Analysts are still trying to gauge the ramifications for Harvey Norman’s franchisees, plus assess the overall competitiveness of the retailer, amidst growing competition from JB Hi-Fi, The Good Guys and the forthcoming arrival of Amazon.
Loans to franchisees dropped to $535 million (from $943 milllion) in 2017, as the retailer reiterated that franchisees, not the parent company, would be liable to pay suppliers. Additionally, Harvey Norman would no longer be guaranteeing debts.
Analysts state the decision will change the relationship dynamic between Harvey Norman franchisees and suppliers, as it forces franchisees to more directly negotiate terms with suppliers, rather than utilising the retailer’s overall buying power.

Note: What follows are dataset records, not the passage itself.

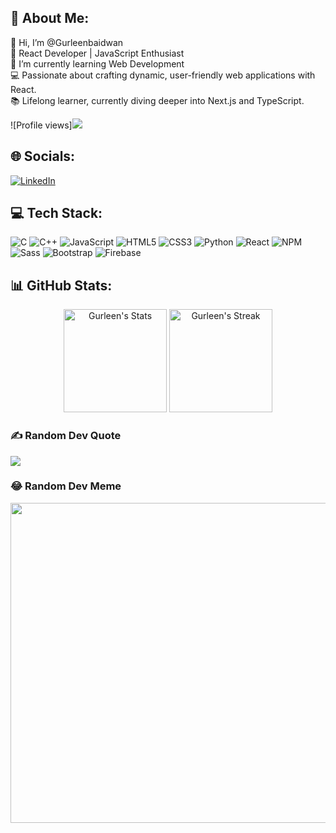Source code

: ## 💫 About Me:
👋 Hi, I’m @Gurleenbaidwan <br>🌟 React Developer | JavaScript Enthusiast<br>🌱 I’m currently learning Web Development<br>💻 Passionate about crafting dynamic, user-friendly web applications with React.<br>📚 Lifelong learner, currently diving deeper into Next.js and TypeScript.

![Profile views][![](https://visitcount.itsvg.in/api?id=Gurleenbaidwan&label=Profile%20views&color=0&pretty=false)](https://visitcount.itsvg.in)

## 🌐 Socials:
[![LinkedIn](https://img.shields.io/badge/LinkedIn-%230077B5.svg?logo=linkedin&logoColor=white)](https://linkedin.com/in/gurleen-kaur-3521a7228) 

## 💻 Tech Stack:

<div class="badges-intro">
  
![C](https://img.shields.io/badge/c-%2300599C.svg?style=for-the-badge&logo=c&logoColor=white)
![C++](https://img.shields.io/badge/c++-%2300599C.svg?style=for-the-badge&logo=c%2B%2B&logoColor=white)
![JavaScript](https://img.shields.io/badge/-JavaScript-000000?style=flat&logo=javascript&logoColor=#F7DF1E)
![HTML5](https://img.shields.io/badge/-HTML5-000000?style=flat&logo=html5&logoColor=#E34F26)
![CSS3](https://img.shields.io/badge/-CSS3-000000?style=flat&logo=css3&logoColor=#1572B6)
![Python](https://img.shields.io/badge/python-3670A0?style=for-the-badge&logo=python&logoColor=ffdd54)
![React](https://img.shields.io/badge/react-%2320232a.svg?style=for-the-badge&logo=react&logoColor=%2361DAFB) 
![NPM](https://img.shields.io/badge/NPM-%23000000.svg?style=for-the-badge&logo=npm&logoColor=white)
![Sass](https://img.shields.io/badge/-Sass-000000?style=flat&logo=sass&logoColor=#CC6699)
![Bootstrap](https://img.shields.io/badge/-Bootstrap-000000?style=flat&logo=bootstrap&logoColor=#7952B3)
![Firebase](https://img.shields.io/badge/-Firebase-000000?style=flat&logo=firebase&logoColor=#FFCA28)

</div>

## 📊 GitHub Stats:

<div class="badges-githubstats">
  <p align="center">
    <img src="https://github-readme-stats.vercel.app/api?username=Gurleenbaidwan&theme=tokyonight&show_icons=true&hide_border=true&count_private=true" alt="Gurleen's Stats" height="165">
    <img src="https://github-readme-streak-stats.herokuapp.com/?user=Gurleenbaidwan&theme=tokyonight&hide_border=true" alt="Gurleen's Streak" height="165">
  </p>
</div>

### ✍️ Random Dev Quote
![](https://quotes-github-readme.vercel.app/api?type=horizontal&theme=radical)


### 😂 Random Dev Meme
<img src="https://random-memer.herokuapp.com/" width="512px"/>

<!--
**Gurleenbaidwan/Gurleenbaidwan** is a ✨ _special_ ✨ repository because its `README.md` (this file) appears on your GitHub profile.

Here are some ideas to get you started:

- 🔭 I’m currently working on ...
- 🌱 I’m currently learning ...
- 👯 I’m looking to collaborate on ...
- 🤔 I’m looking for help with ...
- 💬 Ask me about ...
- 📫 How to reach me: ...
- 😄 Pronouns: ...
- ⚡ Fun fact: ...
-->
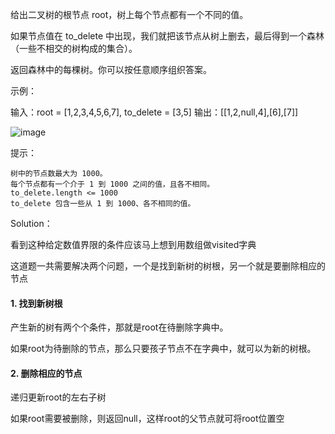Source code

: 给出二叉树的根节点 root，树上每个节点都有一个不同的值。

如果节点值在 to_delete 中出现，我们就把该节点从树上删去，最后得到一个森林（一些不相交的树构成的集合）。

返回森林中的每棵树。你可以按任意顺序组织答案。

 

示例：

输入：root = [1,2,3,4,5,6,7], to_delete = [3,5]
输出：[[1,2,null,4],[6],[7]]

![image](https://assets.leetcode-cn.com/aliyun-lc-upload/uploads/2019/07/05/screen-shot-2019-07-01-at-53836-pm.png)


提示：

    树中的节点数最大为 1000。
    每个节点都有一个介于 1 到 1000 之间的值，且各不相同。
    to_delete.length <= 1000
    to_delete 包含一些从 1 到 1000、各不相同的值。
    
Solution：


看到这种给定数值界限的条件应该马上想到用数组做visited字典

这道题一共需要解决两个问题，一个是找到新树的树根，另一个就是要删除相应的节点

#### 1. 找到新树根

产生新的树有两个个条件，那就是root在待删除字典中。

如果root为待删除的节点，那么只要孩子节点不在字典中，就可以为新的树根。

#### 2. 删除相应的节点

递归更新root的左右子树

如果root需要被删除，则返回null，这样root的父节点就可将root位置空



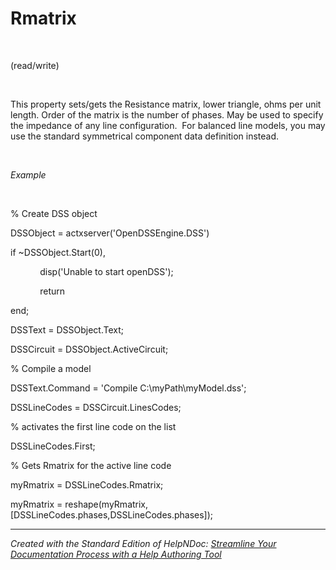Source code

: # Rmatrix

&nbsp;

(read/write)

&nbsp;

This property sets/gets the Resistance matrix, lower triangle, ohms per unit length. Order of the matrix is the number of phases. May be used to specify the impedance of any line configuration.&nbsp; For balanced line models, you may use the standard symmetrical component data definition instead.

&nbsp;

*Example*

&nbsp;

% Create DSS object

DSSObject = actxserver('OpenDSSEngine.DSS')

if ~DSSObject.Start(0),

&nbsp; &nbsp; &nbsp; &nbsp; &nbsp; &nbsp; disp('Unable to start openDSS');

&nbsp; &nbsp; &nbsp; &nbsp; &nbsp; &nbsp; return

end;

DSSText = DSSObject.Text;

DSSCircuit = DSSObject.ActiveCircuit;

% Compile a model &nbsp; &nbsp;

DSSText.Command = 'Compile C:\\myPath\\myModel.dss';

DSSLineCodes = DSSCircuit.LinesCodes;

% activates the first line code on the list

DSSLineCodes.First;

% Gets Rmatrix for the active line code

myRmatrix = DSSLineCodes.Rmatrix;

myRmatrix = reshape(myRmatrix,\[DSSLineCodes.phases,DSSLineCodes.phases\]);

***
_Created with the Standard Edition of HelpNDoc: [Streamline Your Documentation Process with a Help Authoring Tool](<https://www.helpndoc.com/news-and-articles/2022-09-27-why-use-a-help-authoring-tool-instead-of-microsoft-word-to-produce-high-quality-documentation/>)_
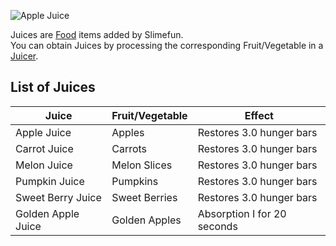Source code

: ![Apple Juice](https://raw.githubusercontent.com/TheBusyBiscuit/Slimefun4-Wiki/master/images/item-apple-juice.gif)

Juices are [Food](https://github.com/TheBusyBiscuit/Slimefun4/wiki/Food) items added by Slimefun.<br>
You can obtain Juices by processing the corresponding Fruit/Vegetable in a [Juicer](https://github.com/TheBusyBiscuit/Slimefun4/wiki/Juicer).

## List of Juices
| Juice | Fruit/Vegetable | Effect |
| ----------- | ------------------- | --------------------------------- |
| Apple Juice | Apples | Restores 3.0 hunger bars |
| Carrot Juice | Carrots | Restores 3.0 hunger bars |
| Melon Juice | Melon Slices | Restores 3.0 hunger bars |
| Pumpkin Juice | Pumpkins | Restores 3.0 hunger bars |
| Sweet Berry Juice | Sweet Berries | Restores 3.0 hunger bars |
| Golden Apple Juice | Golden Apples | Absorption I for 20 seconds |
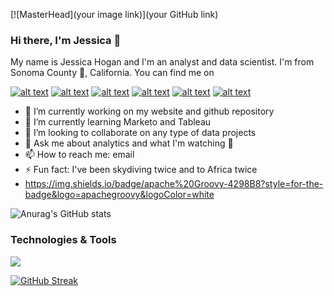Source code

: [![MasterHead](your image link)](your GitHub link)

### Hi there, I'm Jessica 👋
My name is Jessica Hogan and I'm an analyst and data scientist. I'm from Sonoma County :grapes:, California. You can find me on <!-- Please don't remove this: Grab your social icons from https://github.com/carlsednaoui/gitsocial -->

<!-- display the social media buttons in your README -->

[![alt text][1.1]][1]
[![alt text][2.1]][2]
[![alt text][3.1]][3]
[![alt text][4.1]][4]
[![alt text][5.1]][5]
[![alt text][6.1]][6]


<!-- links to social media icons -->
<!-- no need to change these -->

<!-- icons with padding -->

[1.1]: http://i.imgur.com/tXSoThF.png (twitter icon with padding)
[2.1]: http://i.imgur.com/P3YfQoD.png (facebook icon with padding)
[3.1]: http://i.imgur.com/yCsTjba.png (google plus icon with padding)
[4.1]: http://i.imgur.com/YckIOms.png (tumblr icon with padding)
[5.1]: http://i.imgur.com/1AGmwO3.png (dribbble icon with padding)
[6.1]: http://i.imgur.com/0o48UoR.png (github icon with padding)

<!-- icons without padding -->

<!-- links to your social media accounts -->
<!-- update these accordingly -->

[1]: http://www.twitter.com/jessicahoganma
[2]: http://www.facebook.com/jessicahoganma
[3]: https://plus.google.com/+jessicahoganma
[4]: http://jessicahoganma.tumblr.com
[5]: http://dribbble.com/jessicahoganma
[6]: http://www.github.com/jessicahoganma

<!-- Please don't remove this: Grab your social icons from https://github.com/carlsednaoui/gitsocial -->


- 🔭 I’m currently working on my website and github repository
- 🌱 I’m currently learning Marketo and Tableau
- 👯 I’m looking to collaborate on any type of data projects 
- 💬 Ask me about analytics  and what I'm watching :eyes:
- 📫 How to reach me: email
- ⚡ Fun fact: I've been skydiving twice and to Africa twice
- https://img.shields.io/badge/apache%20Groovy-4298B8?style=for-the-badge&logo=apachegroovy&logoColor=white

![Anurag's GitHub stats](https://github-readme-stats.vercel.app/api?username=jessicahoganma&theme=onedark&show_icons=true)


### Technologies & Tools
![](https://img.shields.io/badge/<WORD_ON_LEFT>-<WORD_ON_RIGHT>-informational?style=flat&logo=<LOGO_NAME>&logoColor=white&color=2bbc8a)

[![GitHub Streak](https://github-readme-streak-stats.herokuapp.com/?user=DenverCoder1)](https://git.io/streak-stats)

Citigroup analyst Bryan Raymond remarks of the shift:
“Our view is that Harvey Norman has essentially created a stronger relationship between the supplier and the franchisee – previously that was largely centralised”
“Ultimately for the suppliers there’s the risk this will require significantly more administrative effort and time and staff and what that could result in is that it is recouped through trading terms over time”
Mr Raymond states the main problem will surround trade credit insurance, however, noted that Harvey Norman may have some solutions up their sleeve:
“The main problem is trade credit insurance – normally you want to deal with the most well capitalised business from a trade credit perspective, the franchisor. Harvey Norman has some solutions in the works around the insurance side … how disruptive it is remains to be seen”.
An analyst who refused to be named outlined the nature of the shifting dynamic:
“What could be an issue is if Harvey Norman is seen to step away from their franchisees from the suppliers’ perspective”
“Obviously that would change the way the suppliers deal with franchisees … but I’m not quite sure that’s where they’re going”
“I think it’s more of an accounting issue rather than a change in the way Harvey Norman are dealing with suppliers”.
Mr Raymond states, “Harvey Norman’s rationale for the change in accounting is that Harvey Norman [through a subsidiary called Derni] would not discharge the debt owed by a franchisee to a supplier”
“Management is attempting to rectify what has been a false assumption that Harvey Norman stands behind the franchisees when ordering and funding inventory purchases”.
Since posting a record breaking profit of $448.9 million, Harvey Norman’s shares have plummeted more than 11%,following a lower than expected final dividend and mounting concerns surrounding accounting changes. Other concerns surround lower than expected cash conversion and softer sales growth in the June quarter, and first eight weeks of fiscal year 2018.
One unnamed analyst spoke of the negative impact of the confusion enveloping Harvey Norman’s books:
“There’s been so much focus around these accounts and their balance sheet, so for them to come out and change the way they account at a time when they’re being a bit more lenient on franchisees … it didn’t leave investors comfortable”.
In conjunction, Credit Suisse Analyst, Grant Saligari, believes the accounting change could be the retailer’s bid to defend it against calls to consolidate its accounts:
“My interpretation is [it’s] around the discussion of potential consolidation – they’ve revisited the way in which they’re accounting for their relationship with the franchisees and decided that they want to make sure it’s more arm’s length in the accounts itself”
“To that extent it does probably help that argument [against consolidation”.
Thus far, Chairman Gerry Harvey and CFO Chris Mentis have not been contactable to offer their remarks about the accounting changes.